With the first cold snap of fall we young ones put on socks and shoes as well as long underwear. We hated those encumbering clothes and shed them as soon as possible when spring came. The sheer joy of getting out of those is beyond the comprehension of people who never had the experience. There were drawbacks to going barefoot, but they were worth it. Being in the country, bare feet picked up lots of splinters and stickers. At night our parents laid us on the kitchen table and, with the kerosene lamp close by, picked stickers from our feet.
Having no inside plumbing, the required privy was located some distance out back of the house, necessitating long, cold trips during the wintertime. At that point, the timber industry hadn't realized the enormous market for paper products, so we resorted to old catalogues and even, at times, corncobs (a bit abrasive, but effective).
(Corncobs? Really? OUCH.)
All old Sears and Ward catalogues found their way to the outhouse and it was considered real deprivation when no pages remained but the slick ones. They were terribly inefficient, although they did fulfill another rather important function.
The slick pages provided about the only pornographic material for us boys, perhaps for some of the men also. Although there were no actual photographs of women in such scanties as bras and panties, there were some pretty sexy, colored pictures of them wearing only slips and that was sufficient to turn on any red-blooded boy. More wealthy and sophisticated families who subscribed to National Geographic had already been treated to actual photographs of topless women for thirty years. Understandably, those photos were never of white subjects, but always of dark skins, indigenous to strange and exotic lands, all under the guise of science.
Later, I came to learn of a furtive practice where women, as a hedge against the day that only slick pages remained, hoarded old dress patterns and stray tissue paper. In secret, they consumed their treasured supply, using it sparingly, with a mixture of luxury and apprehension, as when a scarce and highly prized commodity is consumed.
Usually we took one bath per week, in a washtub on the kitchen floor, ordinarily on Saturday night. We did dress up, putting on our "Sunday" clothes for Sunday school and church. This ordeal was also required on Wednesday evenings for attendance at prayer meetings. Less frequently, "dressing up" was obligatory for other occasions, probably only three or four times a year. Following church, we could hardly wait to get home and shed those awful Sunday clothes. All that dressing and undressing was time consuming and moreover a tedious bore. Mom must have grown weary of our complaints.
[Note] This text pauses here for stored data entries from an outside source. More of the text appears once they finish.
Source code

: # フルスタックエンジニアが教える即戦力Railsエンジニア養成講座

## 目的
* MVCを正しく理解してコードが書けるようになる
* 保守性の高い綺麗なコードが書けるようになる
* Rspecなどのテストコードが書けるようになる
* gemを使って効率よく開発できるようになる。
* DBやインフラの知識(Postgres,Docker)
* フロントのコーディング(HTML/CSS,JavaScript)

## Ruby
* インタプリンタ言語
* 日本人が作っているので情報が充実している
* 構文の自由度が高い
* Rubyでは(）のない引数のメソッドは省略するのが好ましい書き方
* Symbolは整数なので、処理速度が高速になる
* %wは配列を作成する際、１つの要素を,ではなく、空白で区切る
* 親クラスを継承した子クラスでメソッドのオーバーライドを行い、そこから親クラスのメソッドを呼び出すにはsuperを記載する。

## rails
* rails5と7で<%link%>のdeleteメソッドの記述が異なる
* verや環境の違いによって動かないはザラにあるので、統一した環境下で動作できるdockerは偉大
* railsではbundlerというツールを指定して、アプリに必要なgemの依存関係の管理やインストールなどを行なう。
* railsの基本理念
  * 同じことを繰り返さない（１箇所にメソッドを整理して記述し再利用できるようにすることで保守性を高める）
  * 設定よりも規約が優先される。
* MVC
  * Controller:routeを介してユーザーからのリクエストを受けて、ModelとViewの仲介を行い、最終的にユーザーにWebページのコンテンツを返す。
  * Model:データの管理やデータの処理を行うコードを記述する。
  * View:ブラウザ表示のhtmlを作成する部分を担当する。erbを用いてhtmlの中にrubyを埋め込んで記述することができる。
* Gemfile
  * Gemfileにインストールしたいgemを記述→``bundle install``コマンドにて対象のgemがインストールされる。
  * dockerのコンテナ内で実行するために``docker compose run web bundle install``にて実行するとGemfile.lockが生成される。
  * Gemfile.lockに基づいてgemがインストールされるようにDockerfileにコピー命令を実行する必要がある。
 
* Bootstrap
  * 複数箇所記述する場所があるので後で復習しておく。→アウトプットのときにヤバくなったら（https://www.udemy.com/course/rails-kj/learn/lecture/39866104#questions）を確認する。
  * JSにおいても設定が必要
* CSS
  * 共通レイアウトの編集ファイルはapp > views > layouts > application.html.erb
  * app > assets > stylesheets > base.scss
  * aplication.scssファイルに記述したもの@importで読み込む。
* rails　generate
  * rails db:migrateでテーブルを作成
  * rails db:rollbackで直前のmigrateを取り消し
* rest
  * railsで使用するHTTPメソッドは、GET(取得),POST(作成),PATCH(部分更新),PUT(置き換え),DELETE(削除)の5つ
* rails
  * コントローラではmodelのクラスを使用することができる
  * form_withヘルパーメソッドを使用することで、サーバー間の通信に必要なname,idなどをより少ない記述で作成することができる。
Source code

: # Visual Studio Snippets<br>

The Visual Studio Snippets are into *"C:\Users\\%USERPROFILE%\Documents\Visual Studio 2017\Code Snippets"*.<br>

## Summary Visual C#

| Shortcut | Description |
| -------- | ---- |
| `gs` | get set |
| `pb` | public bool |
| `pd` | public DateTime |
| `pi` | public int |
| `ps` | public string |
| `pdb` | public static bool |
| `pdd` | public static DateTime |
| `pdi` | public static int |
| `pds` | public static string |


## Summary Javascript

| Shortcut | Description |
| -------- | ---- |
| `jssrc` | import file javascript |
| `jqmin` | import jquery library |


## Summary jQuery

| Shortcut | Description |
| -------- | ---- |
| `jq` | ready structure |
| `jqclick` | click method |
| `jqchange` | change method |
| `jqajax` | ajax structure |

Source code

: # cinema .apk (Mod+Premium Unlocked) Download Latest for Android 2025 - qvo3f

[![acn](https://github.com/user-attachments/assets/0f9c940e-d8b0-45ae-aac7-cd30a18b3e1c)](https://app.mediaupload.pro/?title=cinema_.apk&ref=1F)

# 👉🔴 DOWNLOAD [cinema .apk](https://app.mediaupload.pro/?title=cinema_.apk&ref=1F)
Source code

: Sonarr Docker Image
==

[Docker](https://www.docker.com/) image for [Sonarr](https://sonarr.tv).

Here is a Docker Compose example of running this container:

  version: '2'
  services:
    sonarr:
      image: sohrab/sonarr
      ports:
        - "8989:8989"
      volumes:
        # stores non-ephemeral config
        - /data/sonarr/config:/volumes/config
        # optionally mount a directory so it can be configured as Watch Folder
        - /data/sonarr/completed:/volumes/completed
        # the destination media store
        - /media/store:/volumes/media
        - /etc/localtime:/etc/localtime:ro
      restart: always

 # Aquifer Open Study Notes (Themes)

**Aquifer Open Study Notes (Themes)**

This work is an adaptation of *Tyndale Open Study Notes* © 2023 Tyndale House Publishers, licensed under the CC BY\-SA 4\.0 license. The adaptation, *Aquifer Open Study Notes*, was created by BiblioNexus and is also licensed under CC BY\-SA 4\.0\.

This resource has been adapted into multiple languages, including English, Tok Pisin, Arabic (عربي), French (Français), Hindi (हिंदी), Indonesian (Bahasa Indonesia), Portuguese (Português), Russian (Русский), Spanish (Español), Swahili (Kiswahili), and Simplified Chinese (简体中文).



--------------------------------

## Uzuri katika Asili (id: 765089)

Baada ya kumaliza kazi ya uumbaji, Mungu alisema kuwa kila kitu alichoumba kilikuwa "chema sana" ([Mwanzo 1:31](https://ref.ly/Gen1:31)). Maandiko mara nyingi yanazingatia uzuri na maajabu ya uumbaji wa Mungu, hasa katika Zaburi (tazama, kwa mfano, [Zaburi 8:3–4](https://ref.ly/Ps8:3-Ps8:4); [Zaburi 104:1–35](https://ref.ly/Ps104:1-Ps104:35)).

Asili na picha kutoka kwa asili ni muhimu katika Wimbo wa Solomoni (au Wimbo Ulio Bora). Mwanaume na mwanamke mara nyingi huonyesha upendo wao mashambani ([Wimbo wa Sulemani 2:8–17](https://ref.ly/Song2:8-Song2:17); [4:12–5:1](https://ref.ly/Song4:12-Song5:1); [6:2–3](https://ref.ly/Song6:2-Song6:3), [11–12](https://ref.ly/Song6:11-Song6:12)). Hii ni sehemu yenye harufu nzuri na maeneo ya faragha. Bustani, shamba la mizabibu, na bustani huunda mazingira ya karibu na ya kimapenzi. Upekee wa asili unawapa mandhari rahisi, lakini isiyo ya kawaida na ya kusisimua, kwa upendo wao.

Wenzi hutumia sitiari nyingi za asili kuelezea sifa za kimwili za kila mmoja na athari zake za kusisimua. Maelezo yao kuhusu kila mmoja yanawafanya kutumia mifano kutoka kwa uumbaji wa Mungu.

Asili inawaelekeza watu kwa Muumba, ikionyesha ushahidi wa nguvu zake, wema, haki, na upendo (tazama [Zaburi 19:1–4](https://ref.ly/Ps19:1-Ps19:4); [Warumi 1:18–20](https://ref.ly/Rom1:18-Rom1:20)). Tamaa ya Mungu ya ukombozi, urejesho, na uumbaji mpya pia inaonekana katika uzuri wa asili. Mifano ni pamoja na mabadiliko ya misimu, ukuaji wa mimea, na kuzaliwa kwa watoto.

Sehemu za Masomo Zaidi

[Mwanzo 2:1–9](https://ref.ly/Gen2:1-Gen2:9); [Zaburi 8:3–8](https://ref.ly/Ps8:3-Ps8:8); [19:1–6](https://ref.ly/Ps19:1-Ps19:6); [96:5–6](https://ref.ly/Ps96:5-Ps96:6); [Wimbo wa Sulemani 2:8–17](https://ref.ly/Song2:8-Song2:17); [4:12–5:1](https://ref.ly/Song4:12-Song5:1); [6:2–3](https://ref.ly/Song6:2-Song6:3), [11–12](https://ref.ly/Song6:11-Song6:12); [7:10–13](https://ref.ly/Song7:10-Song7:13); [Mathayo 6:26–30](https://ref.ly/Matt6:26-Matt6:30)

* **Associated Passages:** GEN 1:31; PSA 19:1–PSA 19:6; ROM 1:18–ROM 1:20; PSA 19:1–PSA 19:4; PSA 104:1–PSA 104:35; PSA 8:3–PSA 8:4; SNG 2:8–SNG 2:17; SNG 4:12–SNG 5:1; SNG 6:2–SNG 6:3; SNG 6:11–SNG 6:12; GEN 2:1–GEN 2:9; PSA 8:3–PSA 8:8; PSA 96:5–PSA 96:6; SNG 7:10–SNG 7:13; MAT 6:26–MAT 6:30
When I was five years old I started first grade at a one-room school. On average, there were twelve to sixteen students, scattered unevenly among grades one through eight. In front of the teacher's desk was a bench where one grade at a time gathered for their "recitations." After the teacher finished with the first grade then the second, third, etc, took their turn until all were finished. Students who were bright enough took advantage by listening in on other recitations and received a somewhat accelerated learning experience.
On Friday afternoons we often had ciphering matches, where children at the blackboard competed in arithmetic problems. The loser had to sit down and a fresh contestant came forward. Spelling matches were held under the same format. Starting with the lower grades and working up provided the possibility for a lower grade student to stay at the board, putting down students several grades higher than himself. This was always an ego booster, but I later wondered what damage was done to the older ones, being put down by some upstart kid several years their junior.
That scholastic arrangement seemed to benefit me, for when I was in the middle of fifth grade we moved to Arkansas City, and after testing the school administrators wanted to place me at least one or two grades ahead. Fortunately, my parents objected. Socially I was so immature it would have been a disaster.